In [None]:
# =============================================================================
# NOTEBOOK 2: ARQUITECTURA Y ENTRENAMIENTO
# =============================================================================

import torch
import torch.nn as nn
import torch.optim as optim
from torch.utils.data import Dataset, DataLoader
import pandas as pd
import numpy as np
import pickle
import os

# --- CONFIGURACIÓN ---
DEVICE = torch.device("cuda" if torch.cuda.is_available() else "cpu")
DATA_DIR = "data_processed"
MODELS_DIR = "models"

# Crear carpeta de modelos si no existe
os.makedirs(MODELS_DIR, exist_ok=True)

# Hiperparámetros
MAX_LEN = 40
EMBEDDING_DIM = 100
HIDDEN_DIM = 128
N_LAYERS = 2
DROPOUT = 0.3
BATCH_SIZE = 64
LR = 1e-3
EPOCHS = 8 

print(f"Usando dispositivo: {DEVICE}")

# -----------------------------------------------------------------------------
# 1. CARGA DE DATOS Y VOCABULARIO
# -----------------------------------------------------------------------------
print("Cargando datos procesados...")
vocab = pickle.load(open(f"{DATA_DIR}/vocab.pkl", "rb"))
train_df = pd.read_csv(f"{DATA_DIR}/train.csv")
val_df = pd.read_csv(f"{DATA_DIR}/val.csv")

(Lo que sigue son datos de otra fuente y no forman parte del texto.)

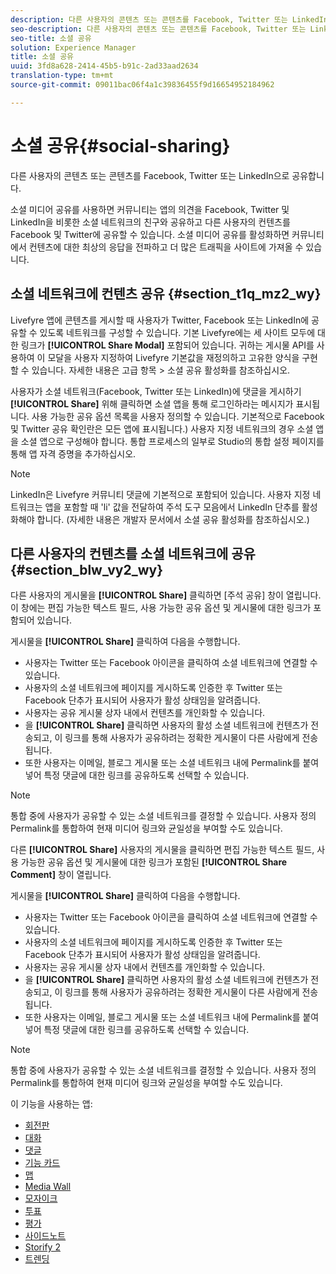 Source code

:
 ```yaml
---
description: 다른 사용자의 콘텐츠 또는 콘텐츠를 Facebook, Twitter 또는 LinkedIn으로 공유합니다.
seo-description: 다른 사용자의 콘텐츠 또는 콘텐츠를 Facebook, Twitter 또는 LinkedIn으로 공유합니다.
seo-title: 소셜 공유
solution: Experience Manager
title: 소셜 공유
uuid: 3fd8a628-2414-45b5-b91c-2ad33aad2634
translation-type: tm+mt
source-git-commit: 09011bac06f4a1c39836455f9d16654952184962

---
```



# 소셜 공유{#social-sharing}

다른 사용자의 콘텐츠 또는 콘텐츠를 Facebook, Twitter 또는 LinkedIn으로 공유합니다.

소셜 미디어 공유를 사용하면 커뮤니티는 앱의 의견을 Facebook, Twitter 및 LinkedIn을 비롯한 소셜 네트워크의 친구와 공유하고 다른 사용자의 컨텐츠를 Facebook 및 Twitter에 공유할 수 있습니다. 소셜 미디어 공유를 활성화하면 커뮤니티에서 컨텐츠에 대한 최상의 응답을 전파하고 더 많은 트래픽을 사이트에 가져올 수 있습니다.

## 소셜 네트워크에 컨텐츠 공유 {#section_t1q_mz2_wy}

Livefyre 앱에 콘텐츠를 게시할 때 사용자가 Twitter, Facebook 또는 LinkedIn에 공유할 수 있도록 네트워크를 구성할 수 있습니다. 기본 Livefyre에는 세 사이트 모두에 대한 링크가 **[!UICONTROL Share Modal]** 포함되어 있습니다. 귀하는 게시물 API를 사용하여 이 모달을 사용자 지정하여 Livefyre 기본값을 재정의하고 고유한 양식을 구현할 수 있습니다. 자세한 내용은 고급 항목 &gt; 소셜 공유 활성화를 참조하십시오.

사용자가 소셜 네트워크(Facebook, Twitter 또는 LinkedIn)에 댓글을 게시하기 **[!UICONTROL Share]** 위해 클릭하면 소셜 앱을 통해 로그인하라는 메시지가 표시됩니다. 사용 가능한 공유 옵션 목록을 사용자 정의할 수 있습니다. 기본적으로 Facebook 및 Twitter 공유 확인란은 모든 앱에 표시됩니다.) 사용자 지정 네트워크의 경우 소셜 앱을 소셜 앱으로 구성해야 합니다. 통합 프로세스의 일부로 Studio의 통합 설정 페이지를 통해 앱 자격 증명을 추가하십시오.

>[!NOTE]
>
>LinkedIn은 Livefyre 커뮤니티 댓글에 기본적으로 포함되어 있습니다. 사용자 지정 네트워크는 앱을 포함할 때 'li' 값을 전달하여 주석 도구 모음에서 LinkedIn 단추를 활성화해야 합니다. (자세한 내용은 개발자 문서에서 소셜 공유 활성화를 참조하십시오.)

## 다른 사용자의 컨텐츠를 소셜 네트워크에 공유 {#section_blw_vy2_wy}

다른 사용자의 게시물을 **[!UICONTROL Share]** 클릭하면 [주석 공유] 창이 열립니다. 이 창에는 편집 가능한 텍스트 필드, 사용 가능한 공유 옵션 및 게시물에 대한 링크가 포함되어 있습니다.

게시물을 **[!UICONTROL Share]** 클릭하여 다음을 수행합니다.

* 사용자는 Twitter 또는 Facebook 아이콘을 클릭하여 소셜 네트워크에 연결할 수 있습니다.
* 사용자의 소셜 네트워크에 페이지를 게시하도록 인증한 후 Twitter 또는 Facebook 단추가 표시되어 사용자가 활성 상태임을 알려줍니다.
* 사용자는 공유 게시물 상자 내에서 컨텐츠를 개인화할 수 있습니다.
* 을 **[!UICONTROL Share]** 클릭하면 사용자의 활성 소셜 네트워크에 컨텐츠가 전송되고, 이 링크를 통해 사용자가 공유하려는 정확한 게시물이 다른 사람에게 전송됩니다.
* 또한 사용자는 이메일, 블로그 게시물 또는 소셜 네트워크 내에 Permalink를 붙여 넣어 특정 댓글에 대한 링크를 공유하도록 선택할 수 있습니다.

>[!NOTE]
>
>통합 중에 사용자가 공유할 수 있는 소셜 네트워크를 결정할 수 있습니다. 사용자 정의 Permalink를 통합하여 현재 미디어 링크와 균일성을 부여할 수도 있습니다.

다른 **[!UICONTROL Share]** 사용자의 게시물을 클릭하면 편집 가능한 텍스트 필드, 사용 가능한 공유 옵션 및 게시물에 대한 링크가 포함된 **[!UICONTROL Share Comment]** 창이 열립니다.

게시물을 **[!UICONTROL Share]** 클릭하여 다음을 수행합니다.

* 사용자는 Twitter 또는 Facebook 아이콘을 클릭하여 소셜 네트워크에 연결할 수 있습니다.
* 사용자의 소셜 네트워크에 페이지를 게시하도록 인증한 후 Twitter 또는 Facebook 단추가 표시되어 사용자가 활성 상태임을 알려줍니다.
* 사용자는 공유 게시물 상자 내에서 컨텐츠를 개인화할 수 있습니다.
* 을 **[!UICONTROL Share]** 클릭하면 사용자의 활성 소셜 네트워크에 컨텐츠가 전송되고, 이 링크를 통해 사용자가 공유하려는 정확한 게시물이 다른 사람에게 전송됩니다.
* 또한 사용자는 이메일, 블로그 게시물 또는 소셜 네트워크 내에 Permalink를 붙여 넣어 특정 댓글에 대한 링크를 공유하도록 선택할 수 있습니다.

>[!NOTE]
>
>통합 중에 사용자가 공유할 수 있는 소셜 네트워크를 결정할 수 있습니다. 사용자 정의 Permalink를 통합하여 현재 미디어 링크와 균일성을 부여할 수도 있습니다.



이 기능을 사용하는 앱:

* [회전판](/help/using/c-about-apps/c-carousel-app/c-carousel-app.md#c_carousel_app)
* [대화](/help/using/c-about-apps/c-chat-app/c-chat-app.md#c_chat_app)
* [댓글](/help/using/c-about-apps/c-comments/c-comments.md)
* [기능 카드](/help/using/c-about-apps/c-feature-card-app/c-feature-card-app.md#c_feature_card_app)
* [맵](/help/using/c-about-apps/c-map-app/c-map-app.md#c_map_app)
* [Media Wall](/help/using/c-about-apps/c-media-wall-app/c-media-wall-app.md#c_media_wall_app)
* [모자이크](/help/using/c-about-apps/c-mosaic-app/c-mosaic-app.md#c_mosaic_app)
* [투표](/help/using/c-about-apps/c-polls-app/c-polls-app.md#c_polls_app)
* [평가](/help/using/c-about-apps/c-reviews-app/c-reviews-app.md#c_reviews_app)
* [사이드노트](/help/using/c-about-apps/c-sidenotes-app/c-sidenotes-app.md#c_sidenotes_app)
* [Storify 2](/help/using/c-about-apps/c-storify2/c-storify2.md#c_storify2)
* [트렌딩](/help/using/c-about-apps/c-trending-app/c-trending-app.md#c_trending_app)

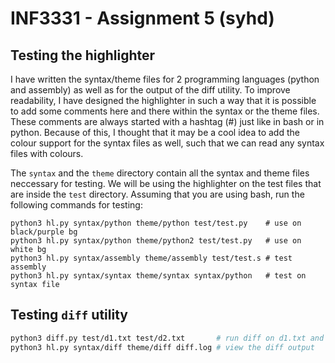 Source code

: INF3331 - Assignment 5 (syhd)
=============================

Testing the highlighter
-----------------------

I have written the syntax/theme files for 2 programming languages (python and
assembly) as well as for the output of the diff utility. To improve readability, 
I have designed the highlighter in such a way that it is possible to add some
comments here and there within the syntax or the theme files. These comments are 
always started with a hashtag (#) just like in bash or in python. Because of 
this, I thought that it may be a cool idea to add the colour support for the 
syntax files as well, such that we can read any syntax files with colours.

The `syntax` and the `theme` directory contain all the syntax and theme files
neccessary for testing. We will be using the highlighter on the test files that
are inside the `test` directory. Assuming that you are using bash, run the
following commands for testing:

```sfsdfasdf
python3 hl.py syntax/python theme/python test/test.py    # use on black/purple bg
python3 hl.py syntax/python theme/python2 test/test.py   # use on white bg
python3 hl.py syntax/assembly theme/assembly test/test.s # test assembly
python3 hl.py syntax/syntax theme/syntax syntax/python   # test on syntax file
```

Testing ```diff``` utility
--------------------------

```bash
python3 diff.py test/d1.txt test/d2.txt       # run diff on d1.txt and d2.txt
python3 hl.py syntax/diff theme/diff diff.log # view the diff output
```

# -----------------------------------------------------------------------------
# 2. DATASET Y DATALOADERS
# -----------------------------------------------------------------------------
def encode_text(text, vocab, max_len):
    """Convierte texto en lista de IDs numéricos con padding."""
    tokens = str(text).lower().split()
    ids = [vocab.get(tok, vocab["<UNK>"]) for tok in tokens]
    
    if len(ids) < max_len:
        ids = ids + [vocab["<PAD>"]] * (max_len - len(ids))
    else:
        ids = ids[:max_len]
    return np.array(ids, dtype=np.int64)

class FinancialTweetsDataset(Dataset):
    def __init__(self, df, vocab, max_len):
        self.texts = df["text"].astype(str).tolist()
        self.labels = df["label"].astype(int).tolist()
        self.vocab = vocab
        self.max_len = max_len

    def __len__(self):
        return len(self.texts)

    def __getitem__(self, idx):
        x = encode_text(self.texts[idx], self.vocab, self.max_len)
        y = self.labels[idx]
        return torch.tensor(x, dtype=torch.long), torch.tensor(y, dtype=torch.long)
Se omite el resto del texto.